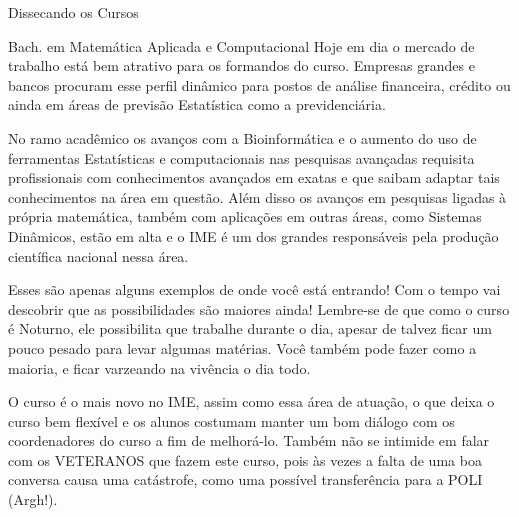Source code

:\begin{secao}{Dissecando os Cursos}
\begin{subsecao}{Bach. em Matemática Aplicada e Computacional}
Hoje em dia o mercado de trabalho está bem atrativo para os formandos do curso. Empresas grandes e bancos procuram esse perfil dinâmico para postos de análise financeira, crédito ou ainda em áreas de previsão Estatística como a previdenciária. 

No ramo acadêmico os avanços com a Bioinformática e o aumento do uso de ferramentas Estatísticas e computacionais nas pesquisas avançadas requisita profissionais com conhecimentos avançados em exatas e que saibam adaptar tais conhecimentos na área em questão. Além disso os avanços em pesquisas ligadas à própria matemática, também com aplicações em outras áreas, como Sistemas Dinâmicos, estão em alta e o IME é um dos grandes responsáveis pela produção científica nacional nessa área.

Esses são apenas alguns exemplos de onde você está entrando! Com o tempo vai descobrir que as possibilidades são maiores ainda! Lembre-se de que como o curso é Noturno, ele possibilita que trabalhe durante o dia, apesar de talvez ficar um pouco pesado para levar algumas matérias. Você também pode fazer como a maioria, e ficar varzeando na vivência o dia todo.

O curso é o mais novo no IME, assim como essa área de atuação, o que deixa o curso bem flexível e os alunos costumam manter um bom diálogo com os coordenadores do curso a fim de melhorá-lo. Também não se intimide em falar com os VETERANOS que fazem este curso, pois às vezes a falta de uma boa conversa causa uma catástrofe, como uma possível transferência para a POLI (Argh!).


\end{subsecao}
\end{secao}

-----

What needs to be done - Scan the listing for the word "begin". Copy every line in which it appears.

Answer below -
:\begin{secao}{Dissecando os Cursos}
\begin{subsecao}{Bach. em Matemática Aplicada e Computacional}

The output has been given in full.